The recent PR has been that as factory jobs decrease, service and information industry jobs will increase. I’d guess that it would become more affordable to have house servants, gardeners, drivers, etc.

There would be an upmarket niche for producing hand-made things, but I’m not sure if it would be any bigger than now. I don’t see construction becoming completely automated, so there will be jobs there. We’ll still have Police and Fire Departments.

There will always be jobs that aren’t repetative enough to be automated unless you start building AI androids. One SF short story I remember got around the unemployment that the creation of work androids caused by passing a law forbidding any person or corporation from owning more than six androids. A company that needed a larger workforce had to contract androids owned by, say, the folks who had been put out of work by the shift to android labor.

We have been in the process for years. The auto plants have mechanized production for a long time. One plant that made Vegas was done with just a couple maintenance workers to attend the machinery. They still need greasing ,oiling and fixing when they break though. Robots, which are just devices for doing repetitive work extremely accurately are everywhere.
Mechanizaton has removed thousands of jobs from production plants.

Yes, right.

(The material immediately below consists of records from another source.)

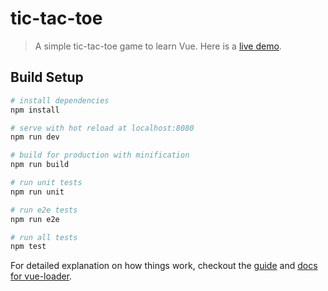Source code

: # tic-tac-toe

> A simple tic-tac-toe game to learn Vue. Here is a [live demo]. 

## Build Setup

``` bash
# install dependencies
npm install

# serve with hot reload at localhost:8080
npm run dev

# build for production with minification
npm run build

# run unit tests
npm run unit

# run e2e tests
npm run e2e

# run all tests
npm test
```

For detailed explanation on how things work, checkout the [guide](http://vuejs-templates.github.io/webpack/) and [docs for vue-loader](http://vuejs.github.io/vue-loader).


[live demo]: bryanstephens.github.io/vue-tic-tac-toe
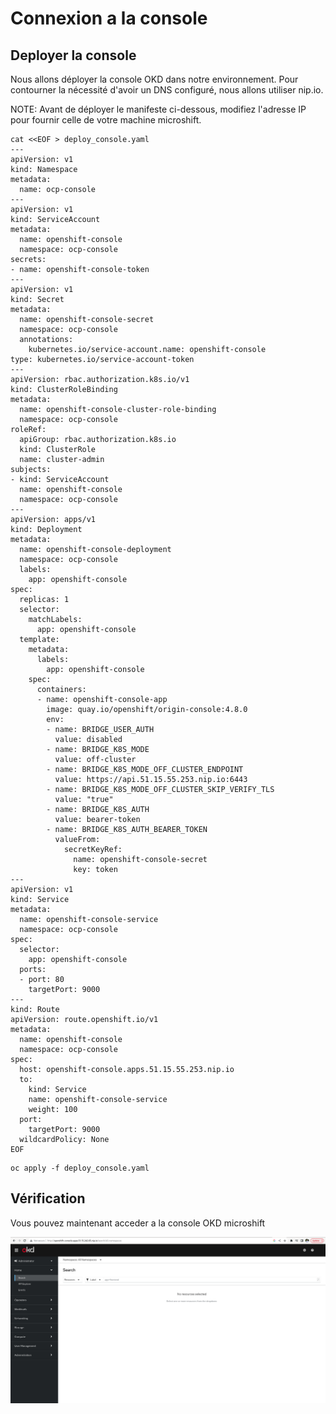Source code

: # Connexion a la console 

## Deployer la console


Nous allons déployer la console OKD dans notre environnement. Pour contourner la nécessité d'avoir un DNS configuré, nous allons utiliser nip.io.  

NOTE: Avant de déployer le manifeste ci-dessous, modifiez l'adresse IP pour fournir celle de votre machine microshift.

```shell
cat <<EOF > deploy_console.yaml
---
apiVersion: v1
kind: Namespace
metadata:
  name: ocp-console
---
apiVersion: v1
kind: ServiceAccount
metadata:
  name: openshift-console
  namespace: ocp-console
secrets:
- name: openshift-console-token
---
apiVersion: v1
kind: Secret
metadata:
  name: openshift-console-secret
  namespace: ocp-console
  annotations:
    kubernetes.io/service-account.name: openshift-console
type: kubernetes.io/service-account-token
---
apiVersion: rbac.authorization.k8s.io/v1
kind: ClusterRoleBinding
metadata:
  name: openshift-console-cluster-role-binding
  namespace: ocp-console
roleRef:
  apiGroup: rbac.authorization.k8s.io
  kind: ClusterRole
  name: cluster-admin
subjects:
- kind: ServiceAccount
  name: openshift-console
  namespace: ocp-console
---
apiVersion: apps/v1
kind: Deployment
metadata:
  name: openshift-console-deployment
  namespace: ocp-console
  labels:
    app: openshift-console
spec:
  replicas: 1
  selector:
    matchLabels:
      app: openshift-console
  template:
    metadata:
      labels:
        app: openshift-console
    spec:
      containers:
      - name: openshift-console-app
        image: quay.io/openshift/origin-console:4.8.0
        env:
        - name: BRIDGE_USER_AUTH
          value: disabled
        - name: BRIDGE_K8S_MODE
          value: off-cluster
        - name: BRIDGE_K8S_MODE_OFF_CLUSTER_ENDPOINT
          value: https://api.51.15.55.253.nip.io:6443
        - name: BRIDGE_K8S_MODE_OFF_CLUSTER_SKIP_VERIFY_TLS
          value: "true"
        - name: BRIDGE_K8S_AUTH
          value: bearer-token
        - name: BRIDGE_K8S_AUTH_BEARER_TOKEN
          valueFrom:
            secretKeyRef:
              name: openshift-console-secret
              key: token
---
apiVersion: v1
kind: Service
metadata:
  name: openshift-console-service
  namespace: ocp-console
spec:
  selector:
    app: openshift-console
  ports:
  - port: 80
    targetPort: 9000
---
kind: Route
apiVersion: route.openshift.io/v1
metadata:
  name: openshift-console
  namespace: ocp-console
spec:
  host: openshift-console.apps.51.15.55.253.nip.io
  to:
    kind: Service
    name: openshift-console-service
    weight: 100
  port:
    targetPort: 9000
  wildcardPolicy: None
EOF
```

```shell
oc apply -f deploy_console.yaml
```


## Vérification

Vous pouvez maintenant acceder a la console OKD microshift 


![Object Storage](images/console.png)



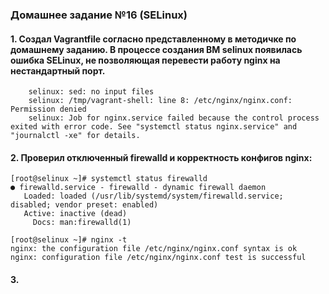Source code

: ### Домашнее задание №16 (SELinux)
#### 1. Создал Vagrantfile согласно представленному в методичке по домашнему заданию. В процессе создания ВМ selinux появилась ошибка SELinux, не позволяющая перевести работу nginx на нестандартный порт.
```console
    selinux: sed: no input files
    selinux: /tmp/vagrant-shell: line 8: /etc/nginx/nginx.conf: Permission denied
    selinux: Job for nginx.service failed because the control process exited with error code. See "systemctl status nginx.service" and "journalctl -xe" for details.
```
#### 2. Проверил отключенный firewalld и корректность конфигов nginx:
```console
[root@selinux ~]# systemctl status firewalld
● firewalld.service - firewalld - dynamic firewall daemon
   Loaded: loaded (/usr/lib/systemd/system/firewalld.service; disabled; vendor preset: enabled)
   Active: inactive (dead)
     Docs: man:firewalld(1)

[root@selinux ~]# nginx -t
nginx: the configuration file /etc/nginx/nginx.conf syntax is ok
nginx: configuration file /etc/nginx/nginx.conf test is successful
```
#### 3. 
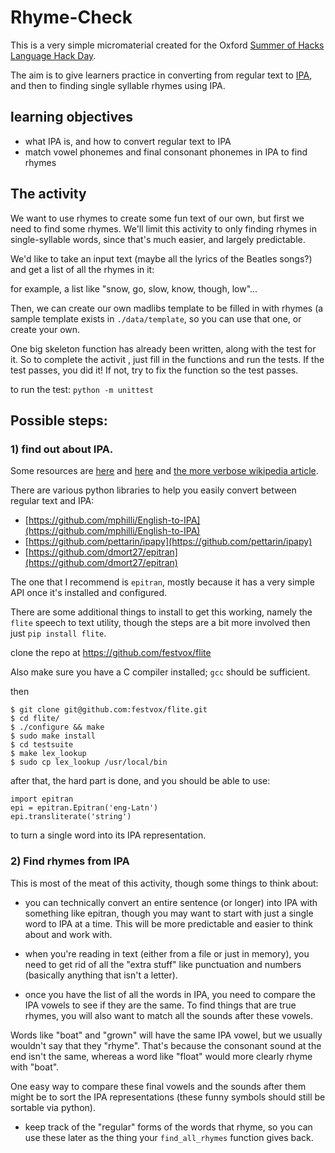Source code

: # Rhyme-Check

This is a very simple micromaterial created for the Oxford [Summer of Hacks](https://summerofhacks.io) [Language Hack Day](https://summerofhacks.io/#2019:3-language-hackday).

The aim is to give learners practice in converting from regular text to [IPA](https://en.wikipedia.org/wiki/International_Phonetic_Alphabet), and then to finding
single syllable rhymes using IPA.

## learning objectives

- what IPA is, and how to convert regular text to IPA
- match vowel phonemes and final consonant phonemes in IPA to find rhymes

## The activity

We want to use rhymes to create some fun text of our own, but first we need to find
some rhymes. We'll limit this activity to only finding rhymes in single-syllable
words, since that's much easier, and largely predictable.

We'd like to take an input text (maybe all the lyrics of the Beatles songs?) and
get a list of all the rhymes in it:

for example, a list like "snow, go, slow, know, though, low"...

Then, we can create our own madlibs template to be filled in with rhymes
(a sample template exists in `./data/template`, so you can use that one, or create
your own.

One big skeleton function has already been written, along with the test for it.
So to complete the activit , just fill in the functions and run the tests.
If the test passes, you did it! If not, try to fix the function so the test passes.

to run the test:
`python -m unittest`

## Possible steps:

### 1) find out about IPA.
Some resources are [here](https://penandthepad.com/convert-english-ipa-7396725.html) and [here](http://dialectblog.com/the-international-phonetic-alphabet/the-ipa-vowels/) and [the more verbose wikipedia article](https://en.wikipedia.org/wiki/International_Phonetic_Alphabet).

There are various python libraries to help you easily convert between regular text and IPA:

- [https://github.com/mphilli/English-to-IPA](https://github.com/mphilli/English-to-IPA)
- [https://github.com/pettarin/ipapy](https://github.com/pettarin/ipapy)
- [https://github.com/dmort27/epitran](https://github.com/dmort27/epitran)

The one that I recommend is `epitran`, mostly because it has a very simple API once it's installed and configured.

There are some additional things to install to get this working, namely the `flite` speech to text utility, though the steps are a bit more involved then just `pip install flite`.

clone the repo at https://github.com/festvox/flite

Also make sure you have a C compiler installed; `gcc` should be sufficient.

then
```
$ git clone git@github.com:festvox/flite.git
$ cd flite/
$ ./configure && make
$ sudo make install
$ cd testsuite
$ make lex_lookup
$ sudo cp lex_lookup /usr/local/bin
```

after that, the hard part is done, and you should be able to use:
```
import epitran
epi = epitran.Epitran('eng-Latn')
epi.transliterate('string')
```

to turn a single word into its IPA representation.

### 2) Find rhymes from IPA

This is most of the meat of this activity, though some things to think about:

- you can technically convert an entire sentence (or longer) into IPA with
something like epitran, though you may want to start with just a single word to
IPA at a time. This will be more predictable and easier to think about and
work with.

- when you're reading in text (either from a file or just in memory), you need
to get rid of all the "extra stuff" like punctuation and numbers (basically
anything that isn't a letter).

- once you have the list of all the words in IPA, you need to compare the IPA
vowels to see if they are the same. To find things that are true rhymes, you
will also want to match all the sounds after these vowels.

Words like "boat" and "grown" will have the same IPA vowel, but we usually
wouldn't say that they "rhyme". That's because the consonant sound at the end
isn't the same, whereas a word like "float" would more clearly rhyme with "boat".

One easy way to compare these final vowels and the sounds after them might be to sort the IPA representations (these funny symbols should still be sortable via python).

- keep track of the "regular" forms of the words that rhyme, so you can use these
later as the thing your `find_all_rhymes` function gives back.

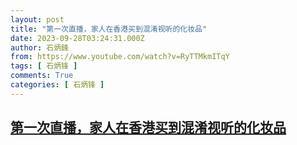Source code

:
 ```yaml
---
layout: post
title: "第一次直播，家人在香港买到混淆视听的化妆品"
date: 2023-09-28T03:24:31.000Z
author: 石炳鋒
from: https://www.youtube.com/watch?v=RyTTMkmITqY
tags: [ 石炳锋 ]
comments: True
categories: [ 石炳锋 ]
---
```

<!--1695871471000-->
[第一次直播，家人在香港买到混淆视听的化妆品](https://www.youtube.com/watch?v=RyTTMkmITqY)
------

<div>

</div>
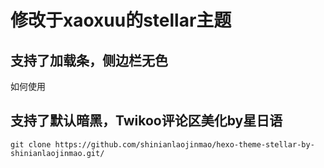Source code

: # 修改于xaoxuu的stellar主题
## 支持了加载条，侧边栏无色
如何使用
## 支持了默认暗黑，Twikoo评论区美化by星日语

```
git clone https://github.com/shinianlaojinmao/hexo-theme-stellar-by-shinianlaojinmao.git/
```
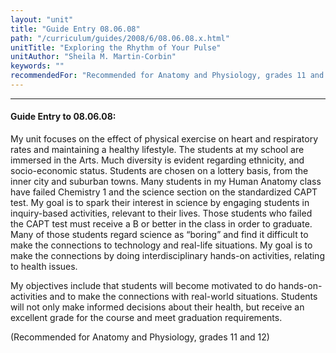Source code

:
 ```yaml
---
layout: "unit"
title: "Guide Entry 08.06.08"
path: "/curriculum/guides/2008/6/08.06.08.x.html"
unitTitle: "Exploring the Rhythm of Your Pulse"
unitAuthor: "Sheila M. Martin-Corbin"
keywords: ""
recommendedFor: "Recommended for Anatomy and Physiology, grades 11 and 12"
---
```

<body>
<hr/>
 <h4>
  Guide Entry to 08.06.08:
 </h4>
 <p>
  My unit focuses on the effect of physical exercise on heart and respiratory rates and maintaining a healthy lifestyle. The students at my school are immersed in the Arts. Much diversity is evident regarding ethnicity, and socio-economic status. Students are chosen on a lottery basis, from the inner city and suburban towns. Many students in my Human Anatomy class have failed Chemistry 1 and the science section on the standardized CAPT test. My goal is to spark their interest in science by engaging students in inquiry-based activities, relevant to their lives. Those students who failed the CAPT test must receive a B or better in the class in order to graduate. Many of those students regard science as “boring” and find it difficult to make the connections to technology and real-life situations. My goal is to make the connections by doing interdisciplinary hands-on activities, relating to health issues.
 </p>
<p>
  My objectives include that students will become motivated to do hands-on-activities and to make the connections with real-world situations. Students will not only make informed decisions about their health, but receive an excellent grade for the course and meet graduation requirements.
 </p>
<p>
  (Recommended for Anatomy and Physiology, grades 11 and 12)
 </p>




</body>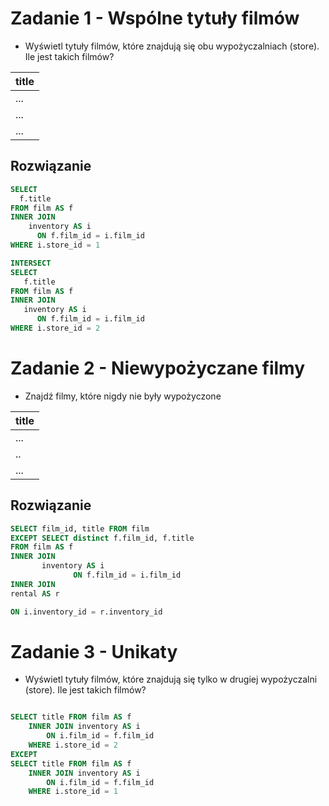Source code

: # Zadanie 1 - Wspólne tytuły filmów

- Wyświetl tytuły filmów, które znajdują się obu wypożyczalniach (store). Ile jest takich filmów?

| title | 
| ---- | 
| ... |
| ... |
| ... | ... |

## Rozwiązanie

```sql
SELECT
  f.title
FROM film AS f
INNER JOIN
    inventory AS i
      ON f.film_id = i.film_id
WHERE i.store_id = 1

INTERSECT
SELECT
   f.title
FROM film AS f
INNER JOIN
   inventory AS i
      ON f.film_id = i.film_id
WHERE i.store_id = 2
```

# Zadanie 2 - Niewypożyczane filmy

- Znajdź filmy, które nigdy nie były wypożyczone

| title | 
| ---- | 
| ... |
| .. |
| ... | 

## Rozwiązanie

```sql
SELECT film_id, title FROM film
EXCEPT SELECT distinct f.film_id, f.title 
FROM film AS f
INNER JOIN
       inventory AS i
              ON f.film_id = i.film_id
INNER JOIN
rental AS r

ON i.inventory_id = r.inventory_id
```



# Zadanie 3 - Unikaty
- Wyświetl tytuły filmów, które znajdują się tylko w drugiej wypożyczalni (store). Ile jest takich filmów?
```sql

SELECT title FROM film AS f
	INNER JOIN inventory AS i
		ON i.film_id = f.film_id
	WHERE i.store_id = 2
EXCEPT 
SELECT title FROM film AS f
	INNER JOIN inventory AS i
		ON i.film_id = f.film_id
	WHERE i.store_id = 1
```
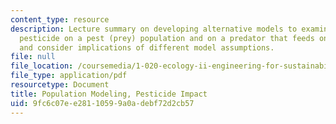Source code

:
 ```yaml
---
content_type: resource
description: Lecture summary on developing alternative models to examine impacts of
  pesticide on a pest (prey) population and on a predator that feeds on the pest population
  and consider implications of different model assumptions.
file: null
file_location: /coursemedia/1-020-ecology-ii-engineering-for-sustainability-spring-2008/9fc6c07ee28110599a0adebf72d2cb57_lec4.pdf
file_type: application/pdf
resourcetype: Document
title: Population Modeling, Pesticide Impact
uid: 9fc6c07e-e281-1059-9a0a-debf72d2cb57
---
```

The poor in America are hated and feared, and regarded as the source of many of America’s problems. Scapegoats, like Jews in pre-WWII Germany. They are already treated worse than the rest of us, by far. In the case of such an economic collapse and social turmoil, there’s no reason to suppose America will be morally superior in it’s behavior to any other bunch of prejudiced people under stress.

I doubt it. It doesn’t matter who you vote for in terms of their supposed policies; as soon as they get in office they act just like their predecessors. We’ve just seen that with the Democrats taking Congress; nothing changed. They lie to the voters, tell them what they want to hear, then do the bidding of the rich elite when they get in. The unemployed can vote in all the ‘pro-welfare’ people they like; as soon as they get in, they’ll vote against welfare anyway.

This wouldn’t happen overnight. Even if the technology exists will it be cheaper than paying someone in the third world a few dollars a day? The robots in the OP would require some sort of supervision.

From the introduction of the technology to the full implementation of it would take quite a few years. In that period, there would be enough time for retraining to take place.

In any case, who wouldn’t want a robot butler or maid?

(Note to casual readers: this post only applies to the worst scenario, where robots eliminate nearly all low and medium level employment without leaving jobs available for the vast majority of the population, and the population utterly fails to adjust.)

Except, of course, that the people who are suffering from the economic collapse are the very people you suppose will be methodically killed. I know you love your kneejerk reactions, but it seems quite silly to think that the poor will be starting death camps to kill the poor sheerly because they’re poor. (This is not to say there mightn’t be romaing bands of bandits and some tribal warfare over the waning resources, but that’s precisely not at all what you were talking about.)

America only tolerates lying turncoat senators because regardless of what the senators do, the voting population usually doesn’t see much negative effect on their lives anyway. This would no longer apply, and we’re talking about a desperate populace here. So if you really had a large number of politicians who got elected on single-issue welfare platforms and then essentially flipped off their constituency, I wouldn’t expect them to keep their jobs long. (Even if it took disgruntled second-amendment supporters to ‘vote them out’.)

And even if there isn’t a call for a sudden revote and they have to wait another cycle, eventually the voters are going to find and vote in people fanatic enough not to be converted, even if that requires voting in total loons. They will have their welfare laws, even if means the rest of the country has to go to hell as a side effect.